Si la croissance reste toujours aussi molle en Europe, il sera difficile de maintenir la couverture des dépenses de santé à son niveau actuel, à moins de faire des sacrifices sur d’autres dépenses publiques. Une part importante de l’assurance maladie est quasiment indexée sur la masse salariale privée et donc sur le chômage et une autre part est indexée sur l’impôt. Il est donc difficile, dans la situation actuelle, de dégager de nouvelles ressources pour financer le déficit de l’assurance maladie. Ce déficit pourrait d’ailleurs être considéré comme purement comptable, puisqu’en fait les recettes prévues pour l’assurance maladie ne sont pas suffisantes pour couvrir les dépenses de santé.
Des gisements d’économies existent à l’hôpital
Le deuxième aspect sur lequel il est possible d’intervenir est la modération de la croissance des dépenses de santé. Celle-ci est déjà intervenue et depuis quatre à cinq ans maintenant, nos dépenses de santé globales croissent à un rythme supérieur de 1 à 1,2 % à celui du PIB en volume. Depuis cinq ans, il y a donc une modération de la croissance relative des dépenses de santé par rapport au PIB et il faut continuer dans ce sens. Des gains d’efficience peuvent encore être réalisés au niveau du fonctionnement du système hospitalier et des investissements doivent probablement être consentis dans les soins primaires pour freiner la montée en puissance des pathologies chroniques telles que diabète, hypertension et cancer. Il s’agit notamment d’investissements dans l’organisation, dans l’éducation thérapeutique du patient et dans l’établissement de protocoles de suivi de pathologies chroniques. Au départ, il faut donc investir et probablement dépenser plus d’argent pour suivre les patients, parce que ceux-ci vont être suivis plus régulièrement que d’habitude. Prenons l’exemple du diabète pour lequel la mesure de l’hémoglobine glyquée doit être réalisée quatre fois par an.

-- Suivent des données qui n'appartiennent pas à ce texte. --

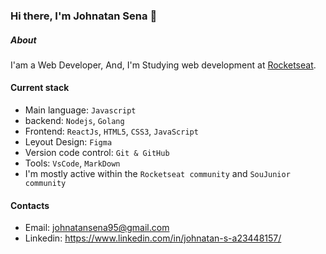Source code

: ### Hi there, I'm Johnatan Sena 👋

##### About
I'am a Web Developer, And, I'm Studying web development at [Rocketseat](https://www.rocketseat.com.br/).

#### Current stack
- Main language: `Javascript`
- backend: `Nodejs`, `Golang`
- Frontend: `ReactJs`, `HTML5`, `CSS3`, `JavaScript`
- Leyout Design: `Figma`
- Version code control: `Git & GitHub`
- Tools: `VsCode`, `MarkDown`
- I'm mostly active within the `Rocketseat community` and `SouJunior community`

#### Contacts
- Email: johnatansena95@gmail.com
- Linkedin: https://www.linkedin.com/in/johnatan-s-a23448157/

La moyenne de ce suivi chez les patients diabétiques est actuellement de deux par an. Si vous faites une surveillance correcte de cette mesure chez vos patients diabétiques, tout le monde va passer à quatre examens par an au lieu de deux. De la même manière, il y a quatre ou cinq ans, moins de 50 % des patients diabétiques subissaient un examen ophtalmologique chaque année pour dépister d’éventuelles rétinopathies. Sachant qu’il y a environ deux millions de diabétiques en France, ce sont un million de consultations d’ophtalmologie supplémentaires qui seront réalisées chaque année. Cette protocolisation de la prise en charge des pathologies chroniques peut donc conduire à un moment donné à un renchérissement du coût de leur prise en charge. Mais il sera possible à terme de toucher les dividendes de cet investissement dans les bonnes pratiques et la rentabilité de ces investissements peut tout à fait être évaluée.
La recherche d’une meilleure organisation des soins de premier recours que j’ai déjà mentionné précédemment est aussi essentielle. Je suis assez convaincu que l’hôpital français reste encore un poste de gains. Comparativement à d’autres pays, la France a beaucoup recours à l’hôpital et on peut donc encore gagner sur le fonctionnement du système hospitalier. Mais on ne gagnera sur le fonctionnement du système hospitalier qu’à condition d’avoir suffisamment investi en amont pour freiner ce recours à l’hébergement. On peut aussi espérer qu’un certain nombre d’innovations technologiques en matière de diagnostic ou de traitement permette de délivrer des traitements efficaces sans hospitalisation ou en raccourcissant la durée. C’est déjà le cas avec le développement de la chirurgie ambulatoire, mais la France est un peu en retard pour recueillir les effets des innovations technologiques en faveur d’un raccourcissement de la durée des séjours à l’hôpital.